● Task objective
Transcribe the listing below only from the line with "the paper's companion" up to and including the line with "the mathematics first".

● Data for review
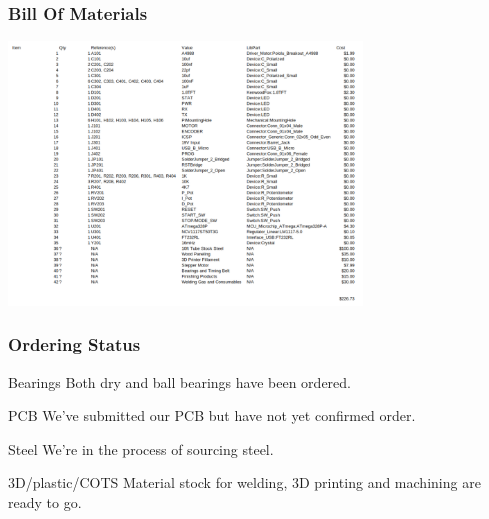 \documentclass[aspectratio=169]{beamer}
\begin{document}
\begin{frame}
    \frametitle{Bill Of Materials}

    \includegraphics[height=7cm]{BOMTable}

\end{frame}

\begin{frame}
    \frametitle{Ordering Status}

    \begin{block}{Bearings}
        Both dry and ball bearings have been ordered.
    \end{block}

    \begin{block}{PCB}
        We've submitted our PCB but have not yet confirmed order.
    \end{block}

    \begin{block}{Steel}
        We're in the process of sourcing steel.
    \end{block}

    \begin{block}{3D/plastic/COTS}
        Material stock for welding, 3D printing and machining are ready to go.
    \end{block}
\end{frame}
\end{document}
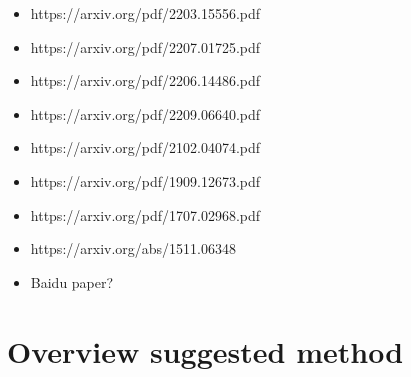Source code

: \documentclass{article} %
\begin{document}
\begin{itemize}
    \item https://arxiv.org/pdf/2203.15556.pdf
    \item https://arxiv.org/pdf/2207.01725.pdf
    \item https://arxiv.org/pdf/2206.14486.pdf
    \item https://arxiv.org/pdf/2209.06640.pdf
    \item https://arxiv.org/pdf/2102.04074.pdf
    \item https://arxiv.org/pdf/1909.12673.pdf
    \item https://arxiv.org/pdf/1707.02968.pdf
    \item https://arxiv.org/abs/1511.06348
    \item Baidu paper?
\end{itemize}

\section{Overview suggested method}
\end{document}
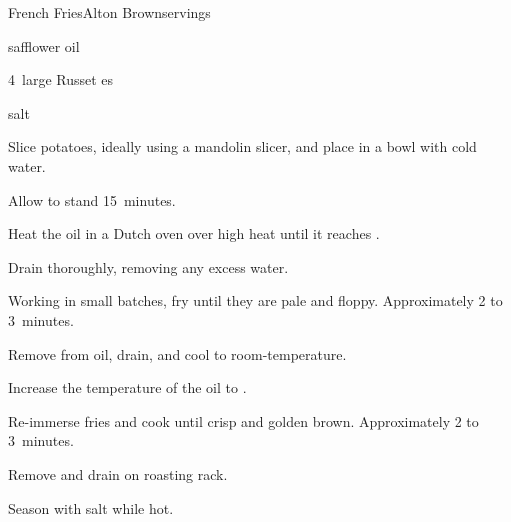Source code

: \begin{recipe}{French Fries}{Alton Brown}{servings}

\begin{ingredients}
\item {} safflower oil
\item 4~large Russet es
\item salt
\end{ingredients}

\begin{directions}
\item Slice potatoes, ideally using a mandolin slicer, and place in a bowl with cold water.
\item Allow to stand 15~minutes.
\item Heat the oil in a Dutch oven over high heat until it reaches .
\item Drain thoroughly, removing any excess water.
\item Working in small batches, fry until they are pale and floppy. Approximately 2 to 3~minutes.
\item Remove from oil, drain, and cool to room-temperature.
\item Increase the temperature of the oil to .
\item Re-immerse fries and cook until crisp and golden brown. Approximately 2 to 3~minutes.
\item Remove and drain on roasting rack.
\item Season with salt while hot.
\end{directions}

\end{recipe}
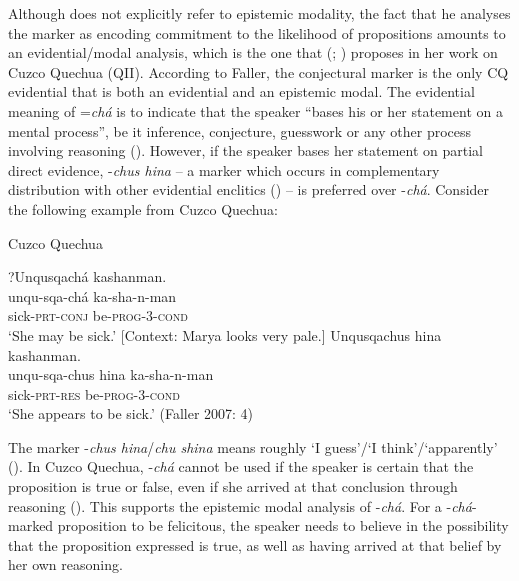 \documentclass[output=paper]{langscibook}
\begin{document}
Although \citeauthor{Floyd1997} does not explicitly refer to epistemic modality, the fact that he analyses the marker as encoding commitment to the likelihood of propositions amounts to an evidential/modal analysis, which is the one that \citeauthor{Faller2002} (\citeyear{Faller2002}; \citeyear{Faller2007}) proposes in her work on Cuzco Quechua (QII). According to Faller, the conjectural marker is the only CQ evidential that is both an evidential and an epistemic modal. The evidential meaning of =\textit{chá} is to indicate that the speaker “bases his or her statement on a mental process”, be it inference, conjecture, guesswork or any other process involving reasoning (\citealt[176]{Faller2002}). However, if  the speaker bases her statement on partial direct evidence, -\textit{chus hina} – a marker which occurs in complementary distribution with other evidential enclitics (\citealt{Faller2006}) – is preferred over -\textit{chá}. Consider the following example from Cuzco Quechua:


\begin{exe}
	\ex Cuzco Quechua\label{ex:kg2}
	\begin{xlist}
		\ex 
		\glll ?Unqusqachá kashanman.\\
		unqu-sqa-chá ka-sha-n-man\\
		sick-\textsc{prt}-\textsc{conj} be-\textsc{prog}-3-\textsc{cond}\\
		\trans ‘She may be sick.’ [Context: Marya looks very pale.]
		\ex 
		\glll Unqusqachus hina kashanman.\\
		unqu-sqa-chus hina ka-sha-n-man\\
        sick-\textsc{prt}-\textsc{res} {} be-\textsc{prog}-3-\textsc{cond}\\
        \trans ‘She appears to be sick.’ (Faller 2007: 4)
	\end{xlist}
\end{exe}

The marker -\textit{chus hina}/\textit{chu shina} means roughly ‘I guess’/‘I think’/‘apparently’ (\citealt[3]{Faller2006}). In Cuzco Quechua, -\textit{chá} cannot be used if the speaker is certain that the proposition is true or false, even if she arrived at that conclusion through reasoning (\citealt[5]{Faller2007}). This supports the epistemic modal analysis of -\textit{chá}. For a -\textit{chá}-marked proposition to be felicitous, the speaker needs to believe in the possibility that the proposition expressed is true, as well as having arrived at that belief by her own reasoning.
\end{document}
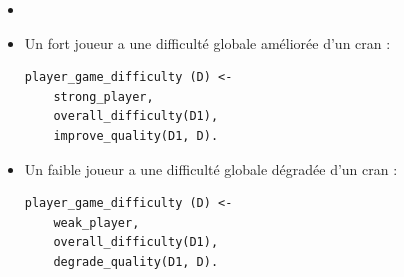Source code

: \documentclass[a4paper, 12]{article}
\begin{document}
\begin{itemize}
\begin{Verbatim}
overall_difficult(D) <- 
	same_colours_order(D1),
	
\end{Verbatim}
\item 
\

\item Un fort joueur a une difficulté globale améliorée d’un cran :
\begin{Verbatim}
player_game_difficulty (D) <- 
	strong_player,
	overall_difficulty(D1),
	improve_quality(D1, D).
\end{Verbatim}
	
\item Un faible joueur a une difficulté globale dégradée d’un cran :
\begin{Verbatim}
player_game_difficulty (D) <- 
	weak_player,
	overall_difficulty(D1),
	degrade_quality(D1, D).
\end{Verbatim}

\end{itemize}


  
\end{document}
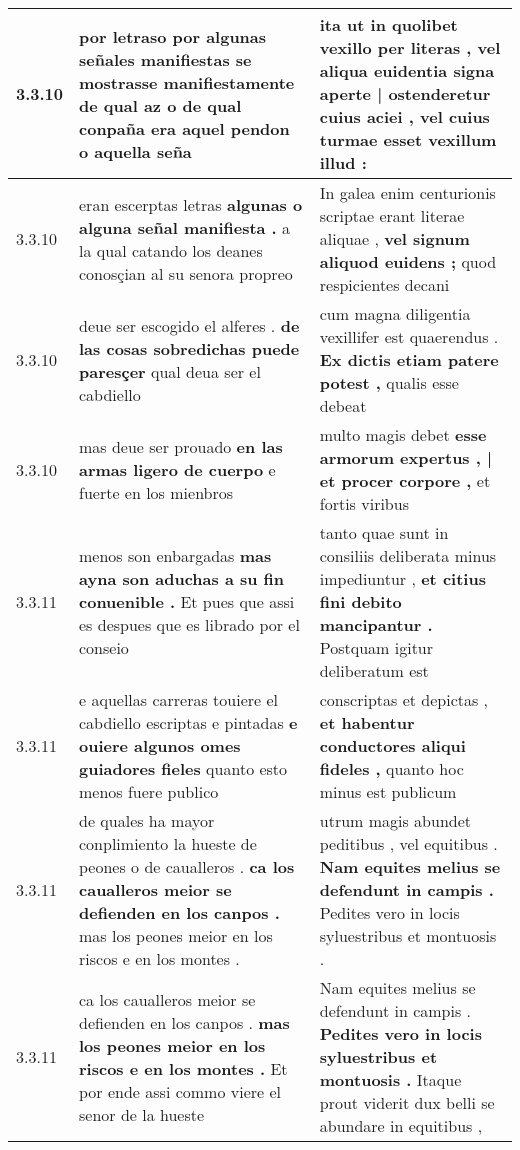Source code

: \begin{tabular}{|p{1cm}|p{6.5cm}|p{6.5cm}|}
3.3.10 & por \textbf{ letraso por algunas señales manifiestas se mostrasse manifiestamente } de qual az o de qual conpaña era aquel pendon o aquella seña & ita ut in quolibet vexillo per literas , \textbf{ vel aliqua euidentia signa aperte | ostenderetur cuius aciei , } vel cuius turmae esset vexillum illud : \\\hline
3.3.10 & eran escerptas letras \textbf{ algunas o alguna señal manifiesta . } a la qual catando los deanes conosçian al su senora propreo & In galea enim centurionis scriptae erant literae aliquae , \textbf{ vel signum aliquod euidens ; } quod respicientes decani \\\hline
3.3.10 & deue ser escogido el alferes . \textbf{ de las cosas sobredichas puede paresçer } qual deua ser el cabdiello & cum magna diligentia vexillifer est quaerendus . \textbf{ Ex dictis etiam patere potest , } qualis esse debeat \\\hline
3.3.10 & mas deue ser prouado \textbf{ en las armas ligero de cuerpo } e fuerte en los mienbros & multo magis debet \textbf{ esse armorum expertus , | et procer corpore , } et fortis viribus \\\hline
3.3.11 & menos son enbargadas \textbf{ mas ayna son aduchas a su fin conuenible . } Et pues que assi es despues que es librado por el conseio & tanto quae sunt in consiliis deliberata minus impediuntur , \textbf{ et citius fini debito mancipantur . } Postquam igitur deliberatum est \\\hline
3.3.11 & e aquellas carreras touiere el cabdiello escriptas e pintadas \textbf{ e ouiere algunos omes guiadores fieles } quanto esto menos fuere publico & conscriptas et depictas , \textbf{ et habentur conductores aliqui fideles , } quanto hoc minus est publicum \\\hline
3.3.11 & de quales ha mayor conplimiento la hueste de peones o de caualleros . \textbf{ ca los caualleros meior se defienden en los canpos . } mas los peones meior en los riscos e en los montes . & utrum magis abundet peditibus , vel equitibus . \textbf{ Nam equites melius se defendunt in campis . } Pedites vero in locis syluestribus et montuosis . \\\hline
3.3.11 & ca los caualleros meior se defienden en los canpos . \textbf{ mas los peones meior en los riscos e en los montes . } Et por ende assi commo viere el senor de la hueste & Nam equites melius se defendunt in campis . \textbf{ Pedites vero in locis syluestribus et montuosis . } Itaque prout viderit dux belli se abundare in equitibus , \\\hline

\end{tabular}
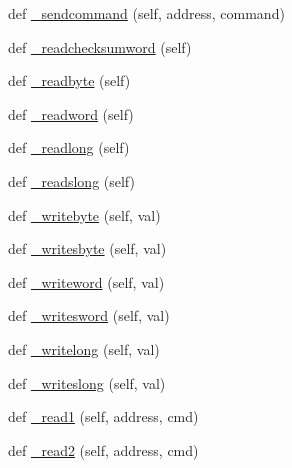 \begin{DoxyCompactItemize}
\item 
def \mbox{\hyperlink{classtoxic__hardware_1_1roboclaw__3_1_1Roboclaw_a90f7346f5ad7ac6e783798a1f755d6e9}{\+\_\+sendcommand}} (self, address, command)
\item 
def \mbox{\hyperlink{classtoxic__hardware_1_1roboclaw__3_1_1Roboclaw_a28d7d81001704ec45abf4ac3067328eb}{\+\_\+readchecksumword}} (self)
\item 
def \mbox{\hyperlink{classtoxic__hardware_1_1roboclaw__3_1_1Roboclaw_aa44404ef49547768501e8a0ac6cb0fcd}{\+\_\+readbyte}} (self)
\item 
def \mbox{\hyperlink{classtoxic__hardware_1_1roboclaw__3_1_1Roboclaw_ab108cec36d976e3c49fbcba8b1406ff3}{\+\_\+readword}} (self)
\item 
def \mbox{\hyperlink{classtoxic__hardware_1_1roboclaw__3_1_1Roboclaw_a8d66ae6d6beb1bb126eb600db81d99ec}{\+\_\+readlong}} (self)
\item 
def \mbox{\hyperlink{classtoxic__hardware_1_1roboclaw__3_1_1Roboclaw_a406e62b0f169ff15d7dd3304b7d18fc3}{\+\_\+readslong}} (self)
\item 
def \mbox{\hyperlink{classtoxic__hardware_1_1roboclaw__3_1_1Roboclaw_a20ef100ec6c3b82b97d4763f61ae785b}{\+\_\+writebyte}} (self, val)
\item 
def \mbox{\hyperlink{classtoxic__hardware_1_1roboclaw__3_1_1Roboclaw_a45ce0518a91d2d3c7bcf75353f0f2362}{\+\_\+writesbyte}} (self, val)
\item 
def \mbox{\hyperlink{classtoxic__hardware_1_1roboclaw__3_1_1Roboclaw_aede49d17f176ee71f8dac86e4d7a41d5}{\+\_\+writeword}} (self, val)
\item 
def \mbox{\hyperlink{classtoxic__hardware_1_1roboclaw__3_1_1Roboclaw_ad8aa9bb8d610b9a0aec769dd6bb83a67}{\+\_\+writesword}} (self, val)
\item 
def \mbox{\hyperlink{classtoxic__hardware_1_1roboclaw__3_1_1Roboclaw_a2f43b35acbde35e3d8584dcc5ca878d3}{\+\_\+writelong}} (self, val)
\item 
def \mbox{\hyperlink{classtoxic__hardware_1_1roboclaw__3_1_1Roboclaw_acaaa45f1f55d2636dbb2caf92b08a2ce}{\+\_\+writeslong}} (self, val)
\item 
def \mbox{\hyperlink{classtoxic__hardware_1_1roboclaw__3_1_1Roboclaw_a37f6c14f4919eada2b0985cd324f523f}{\+\_\+read1}} (self, address, cmd)
\item 
def \mbox{\hyperlink{classtoxic__hardware_1_1roboclaw__3_1_1Roboclaw_a865ec63bfaf45dc74af6fc1738d86551}{\+\_\+read2}} (self, address, cmd)

\end{DoxyCompactItemize}
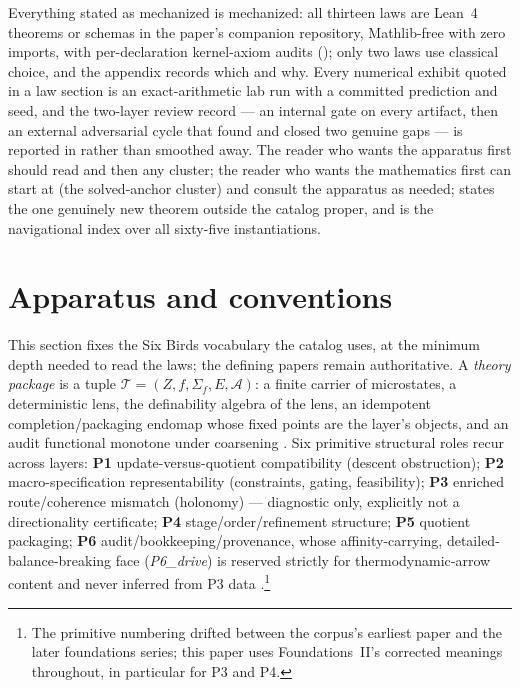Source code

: \documentclass[11pt]{article}
\theoremstyle{definition}
\begin{document}
Everything stated as mechanized is mechanized: all thirteen laws are Lean~4 theorems or schemas in
the paper's companion repository, Mathlib-free with zero imports, with per-declaration kernel-axiom
audits (); only two laws use classical choice, and the appendix records
which and why. Every numerical exhibit quoted in a law section is an exact-arithmetic lab run with a
committed prediction and seed, and the two-layer review record --- an internal gate on every
artifact, then an external adversarial cycle that found and closed two genuine gaps --- is reported
in  rather than smoothed away. The reader who wants the apparatus
first should read  and then any cluster; the reader who wants
the mathematics first can start at  (the solved-anchor cluster) and consult the
apparatus as needed;  states the one genuinely new theorem outside the
catalog proper, and  is the navigational index over all sixty-five
instantiations.

\section{Apparatus and conventions}\label{sec:apparatus}

This section fixes the Six Birds vocabulary the catalog uses, at the minimum depth needed to read the
laws; the defining papers remain authoritative. A \emph{theory package} is a tuple
$\mathcal{T} = (Z, f, \Sigma_f, E, \mathcal{A})$: a finite carrier of microstates, a deterministic
lens, the definability algebra of the lens, an idempotent completion/packaging endomap whose fixed
points are the layer's objects, and an audit functional monotone under coarsening
\citep{Tsiokos2026EmergenceCalculus}. Six primitive structural roles recur across layers: \textbf{P1}
update-versus-quotient compatibility (descent obstruction); \textbf{P2} macro-specification
representability (constraints, gating, feasibility); \textbf{P3} enriched route/coherence mismatch
(holonomy) --- diagnostic only, explicitly not a directionality certificate; \textbf{P4}
stage/order/refinement structure; \textbf{P5} quotient packaging; \textbf{P6}
audit/bookkeeping/provenance, whose affinity-carrying, detailed-balance-breaking face
(\emph{P6\_drive}) is reserved strictly for thermodynamic-arrow content and never inferred from P3
data \citep{Tsiokos2026FoundII}.\footnote{The primitive numbering drifted between the corpus's
earliest paper and the later foundations series; this paper uses Foundations~II's corrected meanings
throughout, in particular for P3 and P4.}
\end{document}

● Written answer
the paper's companion repository, Mathlib-free with zero imports, with per-declaration kernel-axiom
audits (); only two laws use classical choice, and the appendix records
which and why. Every numerical exhibit quoted in a law section is an exact-arithmetic lab run with a
committed prediction and seed, and the two-layer review record --- an internal gate on every
artifact, then an external adversarial cycle that found and closed two genuine gaps --- is reported
in  rather than smoothed away. The reader who wants the apparatus
first should read  and then any cluster; the reader who wants
the mathematics first can start at  (the solved-anchor cluster) and consult the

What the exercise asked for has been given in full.